Recently, a colleague was giving a seminar on his ongoing work, and he was looking for an efficient implementation to train a multivariate Hawkes process. I though that it was a cool project to tackle with deep learning frameworks!

Definition

A multivariate Hawkes process is a self-exciting point process that models how multiple types of events influence each other over time. Formally, we have $K$ event types, with baseline rates $\mu_i$, excitation matrix $\alpha_{ij}$, and exponential decay rate $\beta_{ij}$ (often shared as a single $\beta$). Each event type has a conditional intensity function:

\[\lambda_i(t) = \mu_i + \sum_{j=1}^{K} \sum_{t_k^{(j)} < t} \alpha_{ij} e^{-\beta_{ij} (t - t_k^{(j)})}\]

where $t_k^{(j)}$ are the times of past events of type j. The intuition is that each past event of type $j$ adds an exponential bump to $\lambda_i(t)$ that:

starts at height $\alpha_{ij}>0$ immediately after the event,
decays continuously at rate $\beta_{ij}$,
and is added on top of the baseline $\mu_i$.

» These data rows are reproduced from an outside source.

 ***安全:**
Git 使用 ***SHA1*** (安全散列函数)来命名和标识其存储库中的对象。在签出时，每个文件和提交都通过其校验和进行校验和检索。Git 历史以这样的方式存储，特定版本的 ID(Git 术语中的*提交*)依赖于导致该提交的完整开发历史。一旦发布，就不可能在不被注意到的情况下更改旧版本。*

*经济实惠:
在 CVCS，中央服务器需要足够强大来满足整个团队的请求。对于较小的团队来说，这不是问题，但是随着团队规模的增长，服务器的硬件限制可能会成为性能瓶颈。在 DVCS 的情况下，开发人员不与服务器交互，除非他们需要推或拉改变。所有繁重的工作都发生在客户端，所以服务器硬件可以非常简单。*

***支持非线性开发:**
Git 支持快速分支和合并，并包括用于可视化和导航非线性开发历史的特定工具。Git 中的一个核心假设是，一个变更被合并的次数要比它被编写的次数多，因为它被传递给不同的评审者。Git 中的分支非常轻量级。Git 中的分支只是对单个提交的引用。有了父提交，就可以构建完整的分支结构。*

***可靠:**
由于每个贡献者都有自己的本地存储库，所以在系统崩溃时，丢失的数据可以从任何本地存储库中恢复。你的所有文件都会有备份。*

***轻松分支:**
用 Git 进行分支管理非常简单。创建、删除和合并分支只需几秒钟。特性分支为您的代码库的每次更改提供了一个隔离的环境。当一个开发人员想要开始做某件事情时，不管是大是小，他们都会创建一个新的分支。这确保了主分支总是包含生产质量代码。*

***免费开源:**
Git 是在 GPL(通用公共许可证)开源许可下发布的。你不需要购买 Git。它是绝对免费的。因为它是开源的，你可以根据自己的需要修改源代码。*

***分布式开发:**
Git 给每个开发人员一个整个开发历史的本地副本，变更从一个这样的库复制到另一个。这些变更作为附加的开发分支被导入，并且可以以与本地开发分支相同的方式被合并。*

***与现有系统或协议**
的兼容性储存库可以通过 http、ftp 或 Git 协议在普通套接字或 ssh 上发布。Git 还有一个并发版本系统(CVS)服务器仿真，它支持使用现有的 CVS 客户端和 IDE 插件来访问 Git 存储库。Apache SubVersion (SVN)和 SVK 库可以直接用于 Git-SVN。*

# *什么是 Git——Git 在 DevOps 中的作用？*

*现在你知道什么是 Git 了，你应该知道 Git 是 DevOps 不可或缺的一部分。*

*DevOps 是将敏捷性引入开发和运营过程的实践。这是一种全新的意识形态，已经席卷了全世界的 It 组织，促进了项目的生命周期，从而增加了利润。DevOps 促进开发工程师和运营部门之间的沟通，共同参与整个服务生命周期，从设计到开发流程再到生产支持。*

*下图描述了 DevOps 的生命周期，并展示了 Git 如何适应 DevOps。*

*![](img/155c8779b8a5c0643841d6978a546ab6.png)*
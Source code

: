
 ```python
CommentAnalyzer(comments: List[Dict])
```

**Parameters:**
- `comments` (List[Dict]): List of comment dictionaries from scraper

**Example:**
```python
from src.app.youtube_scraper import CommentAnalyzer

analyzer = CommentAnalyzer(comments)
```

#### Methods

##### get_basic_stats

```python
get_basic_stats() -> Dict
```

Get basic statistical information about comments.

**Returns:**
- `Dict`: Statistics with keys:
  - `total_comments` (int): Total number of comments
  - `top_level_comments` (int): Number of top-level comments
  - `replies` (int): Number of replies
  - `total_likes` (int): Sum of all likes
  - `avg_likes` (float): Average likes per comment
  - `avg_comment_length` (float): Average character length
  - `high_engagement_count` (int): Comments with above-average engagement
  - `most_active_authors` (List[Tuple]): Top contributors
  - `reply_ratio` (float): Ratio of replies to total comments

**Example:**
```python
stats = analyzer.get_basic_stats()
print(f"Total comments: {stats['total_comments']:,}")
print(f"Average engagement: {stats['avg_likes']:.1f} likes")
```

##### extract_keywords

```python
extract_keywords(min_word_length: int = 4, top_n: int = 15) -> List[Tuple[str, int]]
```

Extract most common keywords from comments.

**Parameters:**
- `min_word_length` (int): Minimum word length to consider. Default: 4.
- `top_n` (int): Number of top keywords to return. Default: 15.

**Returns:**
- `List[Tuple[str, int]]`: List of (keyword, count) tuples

The decay function can be substituted by any other function with similar properties, but in this implementation we assume the exponential function for convenience, as well as a single $\beta$ decay parameter. We also consider a low rank decomposition of the excitation matrix $\alpha_{ij} = u_i^T v_j$, or even $u=v$ if we assume symmetry.

Training with maximum likelihood estimation

For observed events ${(t_m, c_m)}_{m=1}^{N}$, where $t_m$ is the event time, $c_m \in {1,\dots,K}$ is the event type and $T$ is the observation horizon, the log-likelihood of a multivariate Hawkes process is:

\[\log \mathcal{L} = \sum_{m=1}^{N} \log \lambda_{c_m}(t_m) - \sum_{i=1}^{K} \int_0^{T} \lambda_i(t) , dt\]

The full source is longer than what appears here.